_EXERCISE DETAILS_.
Repeat the entries exactly, keeping every line as it is.

_DATA_.
┌────────

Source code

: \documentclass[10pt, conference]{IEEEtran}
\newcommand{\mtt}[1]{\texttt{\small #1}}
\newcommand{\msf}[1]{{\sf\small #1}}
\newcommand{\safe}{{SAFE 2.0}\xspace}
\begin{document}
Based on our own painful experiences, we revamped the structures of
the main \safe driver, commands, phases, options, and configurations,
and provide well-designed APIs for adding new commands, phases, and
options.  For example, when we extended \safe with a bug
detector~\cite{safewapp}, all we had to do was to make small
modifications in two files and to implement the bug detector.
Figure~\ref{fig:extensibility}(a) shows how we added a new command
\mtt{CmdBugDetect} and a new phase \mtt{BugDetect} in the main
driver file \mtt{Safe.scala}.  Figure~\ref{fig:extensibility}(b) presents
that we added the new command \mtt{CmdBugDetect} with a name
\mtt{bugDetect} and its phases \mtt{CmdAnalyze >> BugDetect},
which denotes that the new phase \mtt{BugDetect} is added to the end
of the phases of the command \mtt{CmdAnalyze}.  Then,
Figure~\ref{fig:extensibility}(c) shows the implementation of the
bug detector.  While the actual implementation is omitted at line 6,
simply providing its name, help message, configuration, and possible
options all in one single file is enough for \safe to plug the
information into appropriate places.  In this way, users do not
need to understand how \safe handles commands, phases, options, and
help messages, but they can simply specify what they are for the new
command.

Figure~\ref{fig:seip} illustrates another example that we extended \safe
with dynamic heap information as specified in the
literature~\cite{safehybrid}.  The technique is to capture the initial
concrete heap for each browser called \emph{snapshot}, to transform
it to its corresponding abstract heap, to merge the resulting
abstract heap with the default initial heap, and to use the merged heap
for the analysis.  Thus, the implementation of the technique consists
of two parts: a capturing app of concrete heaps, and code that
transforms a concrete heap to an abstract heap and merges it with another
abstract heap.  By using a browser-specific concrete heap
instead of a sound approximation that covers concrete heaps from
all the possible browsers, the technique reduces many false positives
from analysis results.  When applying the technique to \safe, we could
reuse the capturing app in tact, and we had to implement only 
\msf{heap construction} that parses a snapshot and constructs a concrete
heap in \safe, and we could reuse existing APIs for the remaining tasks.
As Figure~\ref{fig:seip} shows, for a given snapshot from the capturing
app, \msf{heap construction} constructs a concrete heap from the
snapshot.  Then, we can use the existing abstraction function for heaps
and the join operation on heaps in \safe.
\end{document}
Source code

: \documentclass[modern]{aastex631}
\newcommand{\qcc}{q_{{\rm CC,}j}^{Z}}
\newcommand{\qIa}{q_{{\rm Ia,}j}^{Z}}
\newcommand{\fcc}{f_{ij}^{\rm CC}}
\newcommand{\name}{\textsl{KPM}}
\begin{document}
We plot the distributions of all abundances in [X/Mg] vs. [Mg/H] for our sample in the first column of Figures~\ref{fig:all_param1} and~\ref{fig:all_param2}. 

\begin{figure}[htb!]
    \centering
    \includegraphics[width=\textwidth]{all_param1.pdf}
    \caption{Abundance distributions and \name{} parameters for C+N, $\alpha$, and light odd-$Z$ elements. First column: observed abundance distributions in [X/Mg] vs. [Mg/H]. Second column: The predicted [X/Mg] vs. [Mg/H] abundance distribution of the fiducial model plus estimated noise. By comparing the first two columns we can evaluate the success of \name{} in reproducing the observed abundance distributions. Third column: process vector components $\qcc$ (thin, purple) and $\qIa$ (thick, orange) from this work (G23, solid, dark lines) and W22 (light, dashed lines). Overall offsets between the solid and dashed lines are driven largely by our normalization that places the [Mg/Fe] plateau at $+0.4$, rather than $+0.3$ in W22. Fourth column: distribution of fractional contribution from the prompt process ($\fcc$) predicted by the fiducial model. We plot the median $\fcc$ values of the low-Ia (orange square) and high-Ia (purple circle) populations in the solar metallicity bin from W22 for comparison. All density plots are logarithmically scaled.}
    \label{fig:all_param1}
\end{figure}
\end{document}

└────────

_SOLUTION TO THE EXERCISE_.
Source code

: \documentclass[10pt, conference]{IEEEtran}
\newcommand{\mtt}[1]{\texttt{\small #1}}
\newcommand{\msf}[1]{{\sf\small #1}}
\newcommand{\safe}{{SAFE 2.0}\xspace}
\begin{document}
Based on our own painful experiences, we revamped the structures of
the main \safe driver, commands, phases, options, and configurations,
and provide well-designed APIs for adding new commands, phases, and
options.  For example, when we extended \safe with a bug
detector~\cite{safewapp}, all we had to do was to make small
modifications in two files and to implement the bug detector.
Figure~\ref{fig:extensibility}(a) shows how we added a new command
\mtt{CmdBugDetect} and a new phase \mtt{BugDetect} in the main
driver file \mtt{Safe.scala}.  Figure~\ref{fig:extensibility}(b) presents
that we added the new command \mtt{CmdBugDetect} with a name
\mtt{bugDetect} and its phases \mtt{CmdAnalyze >> BugDetect},
which denotes that the new phase \mtt{BugDetect} is added to the end
of the phases of the command \mtt{CmdAnalyze}.  Then,
Figure~\ref{fig:extensibility}(c) shows the implementation of the
bug detector.  While the actual implementation is omitted at line 6,
simply providing its name, help message, configuration, and possible
options all in one single file is enough for \safe to plug the
information into appropriate places.  In this way, users do not
need to understand how \safe handles commands, phases, options, and
help messages, but they can simply specify what they are for the new
command.

Figure~\ref{fig:seip} illustrates another example that we extended \safe
with dynamic heap information as specified in the
literature~\cite{safehybrid}.  The technique is to capture the initial
concrete heap for each browser called \emph{snapshot}, to transform
it to its corresponding abstract heap, to merge the resulting
abstract heap with the default initial heap, and to use the merged heap
for the analysis.  Thus, the implementation of the technique consists
of two parts: a capturing app of concrete heaps, and code that
transforms a concrete heap to an abstract heap and merges it with another
abstract heap.  By using a browser-specific concrete heap
instead of a sound approximation that covers concrete heaps from
all the possible browsers, the technique reduces many false positives
from analysis results.  When applying the technique to \safe, we could
reuse the capturing app in tact, and we had to implement only 
\msf{heap construction} that parses a snapshot and constructs a concrete
heap in \safe, and we could reuse existing APIs for the remaining tasks.
As Figure~\ref{fig:seip} shows, for a given snapshot from the capturing
app, \msf{heap construction} constructs a concrete heap from the
snapshot.  Then, we can use the existing abstraction function for heaps
and the join operation on heaps in \safe.
\end{document}
Source code

: \documentclass[modern]{aastex631}
\newcommand{\qcc}{q_{{\rm CC,}j}^{Z}}
\newcommand{\qIa}{q_{{\rm Ia,}j}^{Z}}
\newcommand{\fcc}{f_{ij}^{\rm CC}}
\newcommand{\name}{\textsl{KPM}}
\begin{document}
We plot the distributions of all abundances in [X/Mg] vs. [Mg/H] for our sample in the first column of Figures~\ref{fig:all_param1} and~\ref{fig:all_param2}. 

\begin{figure}[htb!]
    \centering
    \includegraphics[width=\textwidth]{all_param1.pdf}
    \caption{Abundance distributions and \name{} parameters for C+N, $\alpha$, and light odd-$Z$ elements. First column: observed abundance distributions in [X/Mg] vs. [Mg/H]. Second column: The predicted [X/Mg] vs. [Mg/H] abundance distribution of the fiducial model plus estimated noise. By comparing the first two columns we can evaluate the success of \name{} in reproducing the observed abundance distributions. Third column: process vector components $\qcc$ (thin, purple) and $\qIa$ (thick, orange) from this work (G23, solid, dark lines) and W22 (light, dashed lines). Overall offsets between the solid and dashed lines are driven largely by our normalization that places the [Mg/Fe] plateau at $+0.4$, rather than $+0.3$ in W22. Fourth column: distribution of fractional contribution from the prompt process ($\fcc$) predicted by the fiducial model. We plot the median $\fcc$ values of the low-Ia (orange square) and high-Ia (purple circle) populations in the solar metallicity bin from W22 for comparison. All density plots are logarithmically scaled.}
    \label{fig:all_param1}
\end{figure}
\end{document}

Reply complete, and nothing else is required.